No Gilded Age trial received more attention than Tilton v. Beecher.  The famous participants and scandalous accusations set off a “journalistic frenzy,” with newspapers breathlessly covering each day’s proceedings nearly verbatim.[1]  Beecher, the pastor of Brooklyn’s Plymouth Church, was “America’s most revered man of God,”[2] a towering, charismatic figure renowned for his progressive Christian theology and polarizing views on the most divisive social and political issues of the day, including abolition, women’s suffrage and Darwin’s theory of evolution.[3]  In his personal life, however, Reverend Beecher, a married father of ten, “made a habit of becoming intimate with the married women” in his congregation, including Theodore Tilton’s wife, Elizabeth, whom the older Beecher had known since Sunday School.

Tilton was upset by Elizabeth’s revelation of her affair with Reverend Beecher, but “the three principals had more or less drifted into an agreement to keep the affair quiet, in order to preserve Beecher’s good name, save Tilton’s pride, and spare Mrs. Tilton from moral censure.”[4]  Several people learned of the affair, however, including Victoria Woodhull, a suffragist, radical “free love” advocate and the first woman to run for the presidency under the new Equal Rights Party formed in 1872.  Woodhall had confirmed the details of the Beecher-Tilton affair during her own affair with the cuckolded Tilton.  After she and Tilton quarreled and broke up, Woodhall decided to publish the details of Beecher’s infidelity in part to punish the latter for not supporting her presidential aspirations.

When the scandal became public, the humiliated Tilton responded by requesting a formal investigation of Beecher.  This led to Tilton’s excommunication from Plymouth Church.  When an internal church investigation later exonerated Beecher, Tilton decided to sue his old mentor for $100,000 in damages (approximately $2.8 million in 2025) for having “suffered great distress in body and mind” resulting from the loss of the “comfort, society, aid, and assistance” of his wife.[5]
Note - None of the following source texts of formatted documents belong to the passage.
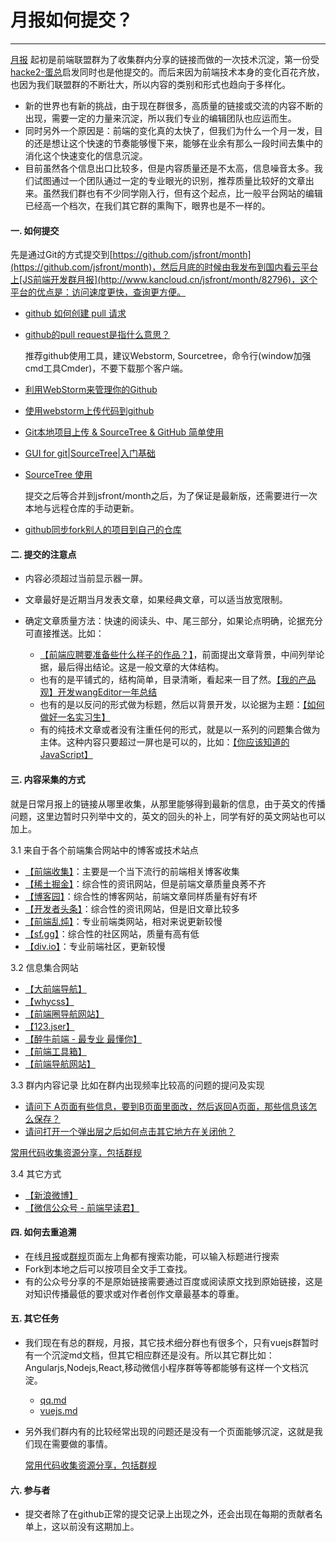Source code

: # 月报如何提交？

---

[月报](https://github.com/jsfront/month) 起初是前端联盟群为了收集群内分享的链接而做的一次技术沉淀，第一份受[hacke2-蛋总](http://www.hacke2.cn/)启发同时也是他提交的。而后来因为前端技术本身的变化百花齐放，也因为我们联盟群的不断壮大，所以内容的类别和形式也趋向于多样化。

- 新的世界也有新的挑战，由于现在群很多，高质量的链接或交流的内容不断的出现，需要一定的力量来沉淀，所以我们专业的编辑团队也应运而生。
- 同时另外一个原因是：前端的变化真的太快了，但我们为什么一个月一发，目的还是想让这个快速的节奏能够慢下来，能够在业余有那么一段时间去集中的消化这个快速变化的信息沉淀。
- 目前虽然各个信息出口比较多，但是内容质量还是不太高，信息噪音太多。我们试图通过一个团队通过一定的专业眼光的识别，推荐质量比较好的文章出来。虽然我们群也有不少同学刚入行，但有这个起点，比一般平台网站的编辑已经高一个档次，在我们其它群的熏陶下，眼界也是不一样的。

#### 一. 如何提交
先是通过Git的方式提交到[https://github.com/jsfront/month](https://github.com/jsfront/month)，然后月底的时候由我发布到国内看云平台上[JS前端开发群月报](http://www.kancloud.cn/jsfront/month/82796)，这个平台的优点是：访问速度更快，查询更方便。

- [github 如何创建 pull 请求](https://github.com/waylau/github-help/blob/master/Creating%20a%20pull%20request%20%E5%88%9B%E5%BB%BA%20pull%20%E8%AF%B7%E6%B1%82.md)
- [github的pull request是指什么意思？](https://www.zhihu.com/question/21682976)

    推荐github使用工具，建议Webstorm, Sourcetree，命令行(window加强cmd工具Cmder)，不要下载那个客户端。

- [利用WebStorm来管理你的Github](http://www.mrfangge.com/how-to-use-webstorm-to-manage-your-github/)
- [使用webstorm上传代码到github](http://www.jianshu.com/p/752613f4b1c9)
- [Git本地项目上传 & SourceTree & GitHub 简单使用](http://www.blogs8.cn/posts/Au2te07)
- [GUI for git|SourceTree|入门基础](http://www.jianshu.com/p/be9f0484af9d)
- [SourceTree 使用](http://blog.sina.com.cn/s/blog_a3c770670102uywk.html)

    提交之后等合并到jsfront/month之后，为了保证是最新版，还需要进行一次本地与远程仓库的手动更新。

- [github同步fork别人的项目到自己的仓库](https://segmentfault.com/a/1190000003703918)

#### 二. 提交的注意点

- 内容必须超过当前显示器一屏。
- 文章最好是近期当月发表文章，如果经典文章，可以适当放宽限制。
- 确定文章质量方法：快速的阅读头、中、尾三部分，如果论点明确，论据充分可直接推送。比如：

    - [【前端应聘要准备些什么样子的作品？】](http://www.cnblogs.com/jikey/p/4922595.html)，前面提出文章背景，中间列举论据，最后得出结论。这是一般文章的大体结构。
    - 也有的是平铺式的，结构简单，目录清晰，看起来一目了然。[【我的产品观】开发wangEditor一年总结](http://www.cnblogs.com/wangfupeng1988/p/4931999.html)
    - 也有的是以反问的形式做为标题，然后以背景开发，以论据为主题：[【如何做好一名实习生】](http://www.cnblogs.com/hustskyking/p/how-to-be-an-excellent-intern.html)
    - 有的纯技术文章或者没有注重任何的形式，就是以一系列的问题集合做为主体。这种内容只要超过一屏也是可以的，比如：[【你应该知道的JavaScript】](http://youbookee.com/2016/08/30/js-you-should-know/)

#### 三. 内容采集的方式
就是日常月报上的链接从哪里收集，从那里能够得到最新的信息，由于英文的传播问题，这里边暂时只列举中文的，英文的回头的补上，同学有好的英文网站也可以加上。

3.1 来自于各个前端集合网站中的博客或技术站点

- [【前端收集】](https://github.com/jikeytang/front-end-collect)：主要是一个当下流行的前端相关博客收集
- [【稀土掘金】](http://gold.xitu.io/#/)：综合性的资讯网站，但是前端文章质量良莠不齐
- [【博客园】](http://www.cnblogs.com/)：综合性的博客网站，前端文章同样质量有好有坏
- [【开发者头条】](https://toutiao.io/)：综合性的资讯网站，但是旧文章比较多
- [【前端乱炖】](http://www.html-js.com/)：专业前端类网站，相对来说更新较慢
- [【sf.gg】](https://segmentfault.com/)：综合性的社区网站，质量有高有低
- [【div.io】](http://div.io/)：专业前端社区，更新较慢


3.2 信息集合网站

- [【大前端导航】](http://www.daqianduan.com/nav)
- [【whycss】](http://whycss.com/)
- [【前端圈导航网站】](http://sentsin.com/daohang/)
- [【123.jser】](http://123.jser.us/)
- [【醉牛前端 - 最专业  最懂你】](http://f2er.club/)
- [【前端工具箱】](https://www.awesomes.cn/)
- [【前端导航网站】](http://fenav.com/#/index)

3.3 群内内容记录
比如在群内出现频率比较高的问题的提问及实现

- [请问下 A页面有些信息，要到B页面里面改，然后返回A页面，那些信息该怎么保存？]()
- [请问打开一个弹出层之后如何点击其它地方在关闭他？]()

[常用代码收集资源分享，包括群规](https://github.com/jsfront/src)

3.4 其它方式

- [【新浪微博】](http://www.weibo.com)
- [【微信公众号 - 前端早读君】]()

#### 四. 如何去重追溯

- 在线[月报](http://www.kancloud.cn/jsfront/month/82796)或[群规](http://www.kancloud.cn/jikeytang/qq/87646)页面左上角都有搜索功能，可以输入标题进行搜索
- Fork到本地之后可以按项目全文手工查找。
- 有的公众号分享的不是原始链接需要通过百度或阅读原文找到原始链接，这是对知识传播最低的要求或对作者创作文章最基本的尊重。

#### 五. 其它任务

- 我们现在有总的群规，月报，其它技术细分群也有很多个，只有vuejs群暂时有一个沉淀md文档，但其它相应群还是没有。所以其它群比如：Angularjs,Nodejs,React,移动微信小程序群等等都能够有这样一个文档沉淀。

    - [qq.md](https://github.com/jsfront/src/blob/master/qq.md)
    - [vuejs.md](https://github.com/jsfront/src/blob/master/vuejs.md)

- 另外我们群内有的比较经常出现的问题还是没有一个页面能够沉淀，这就是我们现在需要做的事情。

    [常用代码收集资源分享，包括群规](https://github.com/jsfront/src)

#### 六. 参与者

- 提交者除了在github正常的提交记录上出现之外，还会出现在每期的贡献者名单上，这以前没有这期加上。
Given Beecher’s fame it was not surprising that he attracted a roster of star-studded legal talent.  His six-man defense team included William Evarts, former U.S. Attorney General and future Secretary of State and U.S. Senator who was “widely regarded as the ablest advocate of the day;”[6] Thomas G. Shearman, cofounder of the prestigious Shearman & Sterling law firm; Benjamin Tracy, Civil War hero and former U.S. Attorney for the Eastern District of New York, who later served on the New York Court of Appeals and as Secretary of the Navy; and former Court of Appeals Judge John K. Porter.  The plaintiff’s counsel included ex-Judge William Fullerton, who would gain national fame for his dramatic cross-examination of Reverend Beecher.
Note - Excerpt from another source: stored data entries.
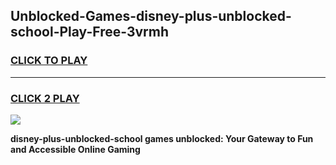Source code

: 
## Unblocked-Games-disney-plus-unblocked-school-Play-Free-3vrmh
<h3>
<a href="https://premium76.site?title=disney-plus-unblocked-school&ref=19M">CLICK TO PLAY</a></h3>
<hr>

<h3>
<a href="https://premium76.site?title=disney-plus-unblocked-school&ref=19M">CLICK 2 PLAY</a>
  
</h3>

<a href="https://premium76.site?title=disney-plus-unblocked-school&ref=19M"><img src="https://clearcache.store/games.png"></a>


**disney-plus-unblocked-school games unblocked: Your Gateway to Fun and Accessible Online Gaming**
The case came to trial on January 11, 1875, before Judge Joseph Nielson, Chief Justice of the City Court of Brooklyn.  “Although there was only one simple, factual question at the heart of the case—whether the renowned preacher’s friendship with Libby Tilton had crossed the line into physical intimacy,” the trial went on for six months, prolonged by ice on the East River, which prevented the Manhattan lawyers from traveling to Brooklyn on the ferry.[7] The theatrical opening statements alone consumed almost two months.

“More than with most trials, the verdict would depend largely on which side spun the evidence into the most believable story.”[8] Indeed, the defense team focused on the question of credibility and why the jury should trust Beecher’s word over Tilton’s.  They not only called 95 witnesses to testify to Reverend Beecher’s good character but compared his suffering to that of Christ himself while portraying Tilton “as a sick, jealous egoist, willing to sacrifice the reputations of his own wife and a great religious leader in order to justify his own failures.”[9]  Mrs. Tilton, who had confessed and retracted her confession several times over the years, did not testify.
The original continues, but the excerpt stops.